No i urwałem szpilkę od koła

PostNapisane: 10 lip 2010, 18:29
przez vneb
Witam

Zdejmowałem dziś koło i urwałem szpilkę. Może ktoś pomoże jak teraz tą urwaną wyjąć i ewentualnie jaki jest wymiar takiej szpilki żeby kupić/zamówić i założyć?
Wiem, że trzeba "dobrać się" do piasty, ale nie bardzo wiem jak, a nie chce pół auta rozebrać niepotrzebnie.
W tyle jest hamulec tarczowy.

Marcin

Re: No i urwałem szpilkę od koła

PostNapisane: 10 lip 2010, 19:05
przez Jocker
Taką szpilkę należy z wyczuciem (w trosce o łożysko) wybić. Tyczy się to zarówno urwanych szpilek jak i tych z zerwanym gwintem (tak było w moim przypadku). Nie mam pojęcia jakie szpile są w BJ po liftingu, jeśli okaże się, że te, które sprzedawane są na Allegro to mam takowe do sprzedania (nieużywane) bo do mojej, przed liftingiem nie pasowały, były za cienkie. Zmierz grubość części urwanej.

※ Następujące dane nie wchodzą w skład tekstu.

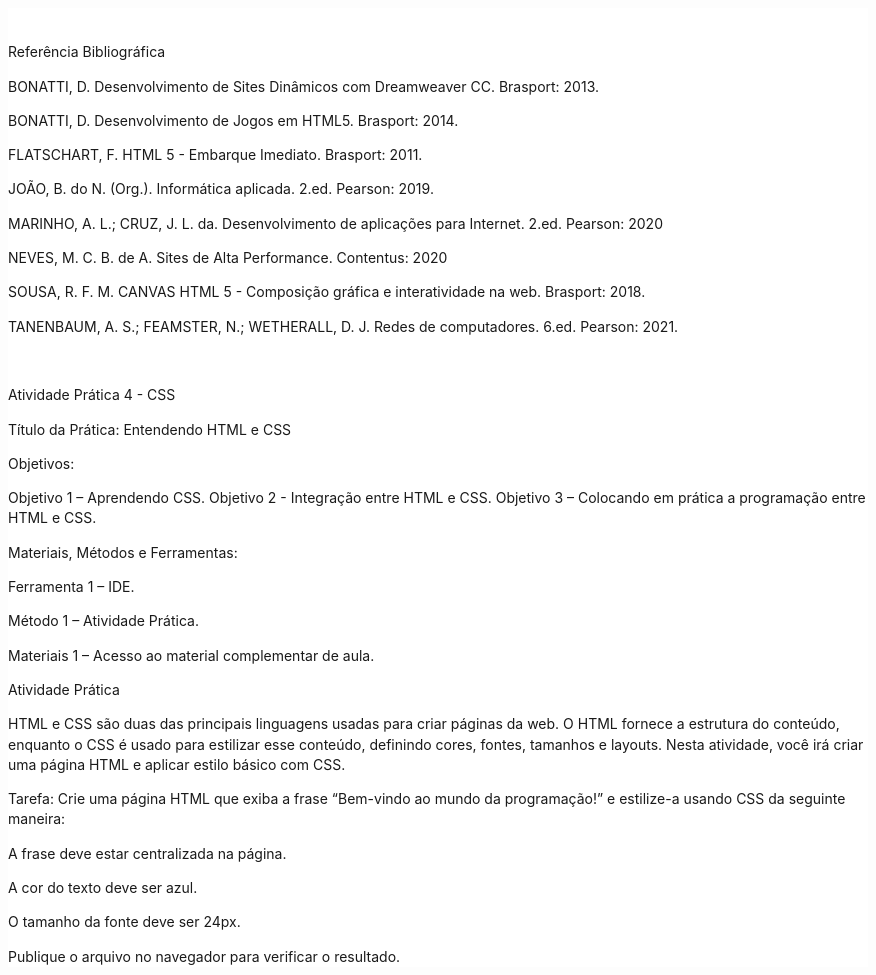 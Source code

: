 ​

​Referência Bibliográfica


BONATTI, D. Desenvolvimento de Sites Dinâmicos com Dreamweaver CC. Brasport: 2013.

BONATTI, D. Desenvolvimento de Jogos em HTML5. Brasport: 2014.

FLATSCHART, F. HTML 5 - Embarque Imediato. Brasport: 2011.

JOÃO, B. do N. (Org.). Informática aplicada. 2.ed. Pearson: 2019.

MARINHO, A. L.; CRUZ, J. L. da. Desenvolvimento de aplicações para Internet. 2.ed. Pearson: 2020

NEVES, M. C. B. de A. Sites de Alta Performance. Contentus: 2020

SOUSA, R. F. M. CANVAS HTML 5 - Composição gráfica e interatividade na web. Brasport: 2018.

TANENBAUM, A. S.; FEAMSTER, N.; WETHERALL, D. J. Redes de computadores. 6.ed. Pearson: 2021.

​

​Atividade Prática 4 - CSS

Título da Prática: Entendendo HTML e CSS

Objetivos:

Objetivo 1 – Aprendendo CSS.
Objetivo 2 - Integração entre HTML e CSS.
Objetivo 3 – Colocando em prática a programação entre HTML e CSS.


Materiais, Métodos e Ferramentas:

Ferramenta 1 – IDE.

Método 1 – Atividade Prática.

Materiais 1 – Acesso ao material complementar de aula.



Atividade Prática

HTML e CSS são duas das principais linguagens usadas para criar páginas da web. O HTML fornece a estrutura do conteúdo, enquanto o CSS é usado para estilizar esse conteúdo, definindo cores, fontes, tamanhos e layouts. Nesta atividade, você irá criar uma página HTML e aplicar estilo básico com CSS.



Tarefa:
Crie uma página HTML que exiba a frase “Bem-vindo ao mundo da programação!” e estilize-a usando CSS da seguinte maneira:

A frase deve estar centralizada na página.

A cor do texto deve ser azul.

O tamanho da fonte deve ser 24px.

Publique o arquivo no navegador para verificar o resultado.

Odnośnie dobierania się do piasty... gdzieś był tu taki temat, ew. pomoże Ci niezawodny borys bądź topik :)

Re: No i urwałem szpilkę od koła

PostNapisane: 11 lip 2010, 20:17
przez czah666
ja kiedyś jezdzilem bez jednej szpilki przez 3 lata... wiec jak ci sie nieuda jej wyciągnąć to masz jeszcze 3 dobre ;)

Re: No i urwałem szpilkę od koła

PostNapisane: 13 lip 2010, 13:13
przez vneb
Szpilka wymieniona – operacja prosta jak konstrukcja cepa: zdjąc koło, zdjąć zaciski hamulca, zdjąć tarczę i wybić urwaną szpilkę – proponuje przy wybijaniu podłożyć jakis klocek, aby nie uszkodzić tarczy, do której wbite są szpilki.

Marcin

PostNapisane: 29 paź 2012, 20:02
przez marcos-strongflex
Witam,

odświeżę temat, ja dzisiaj ukręciłem szpilkę, od tylnego koła. Czy ktoś wie gdzie mogą mi to szybko zrobić w Jeleniej Górze?
W środę muszę jechać do Kutna, więc kawałek drogi jest, wolałbym mieć wszystkie szpilki :)

Z góry dziękuję za szybką odpowiedź.
-----

Szpilka wymieniona, czas naprawy 15min, koszt 50zł (jak ktoś chce mogę na PW podać namiary na warsztat/serwis gdzie mi ową szpilkę wymieniono)

PS. W tym modelu Mazdy dojście do szpilek w tylnych kołach jest bardzo łatwe: wystarczy zdjąć koło i zacisk hamulca – nie trzeba nic więcej demontować)

Re: No i urwałem szpilkę od koła

PostNapisane: 20 lis 2012, 01:24
przez DreD
Ja też urwałem szpilkę w prawym tylnym kole ;p za wymianę czterech wraz z nakrętkami i robicizną zapłaciłem 100 zł ;) więc koszta nie są duże a przez tydzień jeździłem na trzech ;)

Re: No i urwałem szpilkę od koła

PostNapisane: 20 lis 2012, 06:57
przez rav 75
Panowie,odrobinka smaru np.grafitowego nie zaszkodzi,a szpilki będą całe i wieczne (no chyba że ktoś dorwie pneumata to nakrętke piasty też urwie).